Rally racing takes a steady stream of skill and endurance. Rally racing in the Baja Desert takes an act of bravery. Rally racing in the Baja Desert on 50-year-old motorcycles requires fearlessness (or stupidity, depending on your perspective), a great team, and a little luck– which is precisely what Team BA Moto Racing employed this year in the 50th Anniversary of the NORRA Mexican 1000.

Taking place over the course of five days, our team and two 1969 Triumph T100 motorcycles ventured into the void in an attempt to traverse the entire Baja California Peninsula from Ensenada to San Jose del Cabo. What follows is the account of that week, through the eyes and lens of a humble chase team member:

Rally Day 0

The day preceding the starting-line flag drop brings with it a myriad of thoughts and emotions for the entire team, racers and chasers alike. The most prominent of those thoughts circle around the bikes themselves. Most everything is like a whirlwind, seemingly taking place in mere seconds – driving to Ensenada, unpacking, check-in, final inventories, mechanical checklists, logistics and mapping, tech inspection, and the first of many taco taste tests of the week.

Nevertheless, many of the remaining pensive hours that night are spent just staring at the bikes, going over every little detail time and time again and wondering, “what the hell are we getting ourselves into?” This activity alone seems to take an eternity. But to really understand this train of thought, one must get a better idea of the equipment itself. When you exist in the world of vintage racing, you become blissfully unaware of the miracles of modern technology. In a mixed-bag race like the Mexican 1000, that bliss quickly descends into jealousy when another rider parks their brand spanking new hot-off-the-press 2017 Yamaha YZ450FX or 2017 KTM 450 EXC with nearly 13 inches of rear travel next to your mere 4 inches. In this race, yes, size does matter. More on that later.

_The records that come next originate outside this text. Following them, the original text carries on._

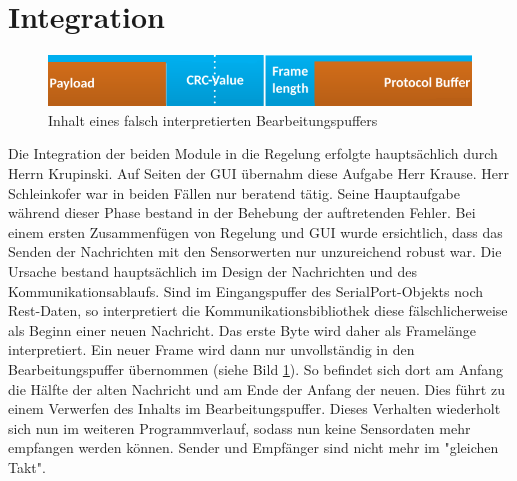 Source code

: \section{Integration}
\begin{figure}
  \includegraphics[width=\textwidth]{WorkBufferFail}
  \caption{Inhalt eines falsch interpretierten Bearbeitungspuffers}
  \label{fig:FrameFail}
\end{figure}
Die Integration der beiden Module in die Regelung erfolgte hauptsächlich durch Herrn Krupinski. Auf Seiten der GUI übernahm diese Aufgabe Herr Krause. Herr Schleinkofer war in beiden Fällen nur beratend tätig. Seine Hauptaufgabe während dieser Phase bestand in der Behebung der auftretenden Fehler. Bei einem ersten Zusammenfügen von Regelung und GUI wurde ersichtlich, dass das Senden der Nachrichten mit den Sensorwerten nur unzureichend robust war. Die Ursache bestand hauptsächlich im Design der Nachrichten und des Kommunikationsablaufs. Sind im Eingangspuffer des SerialPort-Objekts noch Rest-Daten, so interpretiert die Kommunikationsbibliothek diese fälschlicherweise als Beginn einer neuen Nachricht. Das erste Byte wird daher als Framelänge interpretiert. Ein neuer Frame wird dann nur unvollständig in den Bearbeitungspuffer übernommen (siehe Bild \ref{fig:FrameFail}). So befindet sich dort am Anfang die Hälfte der alten Nachricht und am Ende der Anfang der neuen. Dies führt zu einem Verwerfen des Inhalts im Bearbeitungspuffer. Dieses Verhalten wiederholt sich nun im weiteren Programmverlauf, sodass nun keine Sensordaten mehr empfangen werden können. Sender und Empfänger sind nicht mehr im "gleichen Takt". 
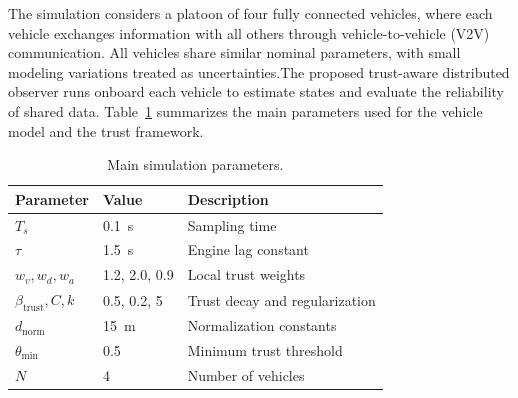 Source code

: The simulation considers a platoon of four fully connected vehicles, where each vehicle exchanges information with all others through vehicle-to-vehicle (V2V) communication. 
All vehicles share similar nominal parameters, with small modeling variations treated as uncertainties.The proposed trust-aware distributed observer runs onboard each vehicle to estimate states and evaluate the reliability of shared data. Table~\ref{tab:sim_params} summarizes the main parameters used for the vehicle model and the trust framework.



\begin{table}[h!]
\centering
\caption{Main simulation parameters.}
\label{tab:sim_params}
\begin{tabular}{lll}
\toprule
\textbf{Parameter} & \textbf{Value} & \textbf{Description} \\
\midrule
$T_s$ & 0.1~s & Sampling time \\
$\tau$ & 1.5~s & Engine lag constant \\
$w_v, w_d, w_a$ & 1.2, 2.0, 0.9 & Local trust weights \\
$\beta_{\text{trust}}, C, k$ & 0.5, 0.2, 5 & Trust decay and regularization \\
$d_{\text{norm}}$ & 15~m & Normalization constants \\
$\theta_{\min}$ & 0.5 & Minimum trust threshold \\
$N$ & 4 & Number of vehicles \\
\bottomrule
\end{tabular}
\end{table}

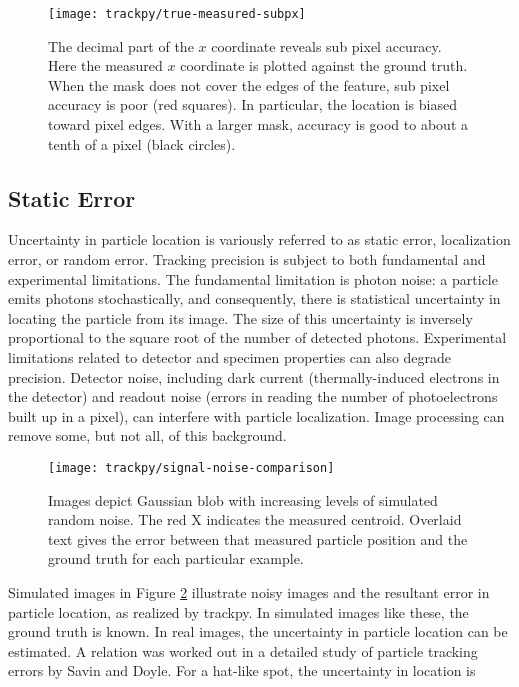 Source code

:    \begin{figure}
    \centering
    \texttt{[image: trackpy/true-measured-subpx]}
    \caption{\label{fig:true-measured-subpx}The decimal part of the $x$ coordinate reveals sub pixel accuracy. Here the measured $x$ coordinate is plotted against the ground truth. When the mask does not cover the edges of the feature, sub pixel accuracy is poor (red squares). In particular, the location is biased toward pixel edges. With a larger mask, accuracy is good to about a tenth of a pixel (black circles).}
    \end{figure}

\subsection{Static Error}

Uncertainty in particle location is variously referred to as static error, localization error, or random error\cite{Savin2005,Martin2002a,Crocker1996}. Tracking precision is subject to both fundamental and experimental limitations. The fundamental limitation is photon noise: a particle emits photons stochastically, and consequently, there is statistical uncertainty in locating the particle from its image. The size of this uncertainty is inversely proportional to the square root of the number of detected photons\cite{Ober2004}. Experimental limitations related to detector and specimen properties can also degrade precision. Detector noise, including dark current (thermally-induced electrons in the detector) and readout noise (errors in reading the number of photoelectrons built up in a pixel), can interfere with particle localization\cite{Thompson2002,Deschout2012}. Image processing can remove some, but not all, of this background\cite{Deschout2014}.

   \begin{figure}
    \centering
    \texttt{[image: trackpy/signal-noise-comparison]}
    \caption{\label{fig:static-error}Images depict Gaussian blob with increasing levels of simulated random noise. The red X indicates the measured centroid. Overlaid text gives the error between that measured particle position and the ground truth for each particular example.}
    \end{figure}
    
Simulated images in Figure \ref{fig:static-error} illustrate noisy images and the resultant error in particle location, as realized by trackpy. In simulated images like these, the ground truth is known. In real images, the uncertainty in particle location can be estimated. A relation was worked out in a detailed study of particle tracking errors by Savin and Doyle\cite{Savin2005}. For a hat-like spot, the uncertainty in location is

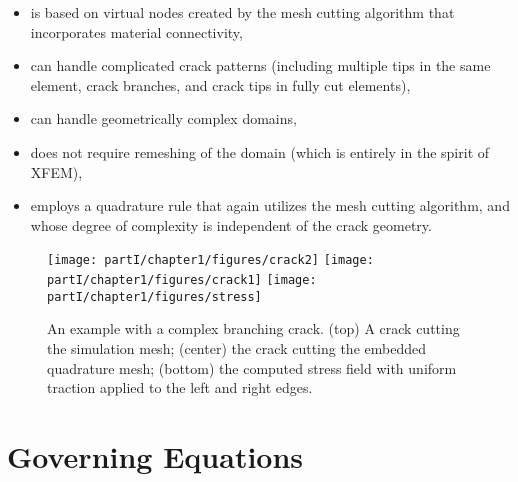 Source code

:\begin{itemize}
\item is based on virtual nodes created by the mesh cutting algorithm that incorporates material connectivity,
\item can handle complicated crack patterns (including multiple tips in the same element, crack branches, and crack tips in fully cut elements),
\item can handle geometrically complex domains,
\item does not require remeshing of the domain (which is entirely in the spirit of XFEM),
\item employs a quadrature rule that again utilizes the mesh cutting algorithm, and whose degree of complexity is independent of the crack geometry.
\end{itemize}

\setlength{\figurewidth}{0.79\textwidth}
\begin{figure}[htbp]
\centering
\texttt{[image: partI/chapter1/figures/crack2]}
\texttt{[image: partI/chapter1/figures/crack1]}
\texttt{[image: partI/chapter1/figures/stress]}
\caption{An example with a complex branching crack. (top) A crack cutting the simulation mesh; (center) the crack cutting the embedded quadrature mesh; (bottom) the computed stress field with uniform traction applied to the left and right edges.}
\label{fig:chap1.introexample}
\end{figure}

\section{Governing Equations}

Our team’s British-born 1969 Triumph T100 Desert Sled twins boast 500cc of air-cooled fury and weigh in at approximately 340 or so pounds. No matter which way you slice it, that’s approximately 100 pounds heavier than any other bike on the field. The four-gear transmission with a 50-tooth rear sprocket had proven to be the optimal gearing during shakedown rides outside of Barstow. With dual Works Shocks in the rear, CZ front ends, and custom machined billet triple trees, these bikes stand tall compared to their stock predecessors from the past. A Maxxis Desert IT 110/100-18 tire and Bridgestone 110/100D-18 Ultra Heavy Duty Tube in the rear, paired with a Dunlop Geomax AT81 90/90-21 and Bib Moose in the front served well to quell fears of an inconvenient flat.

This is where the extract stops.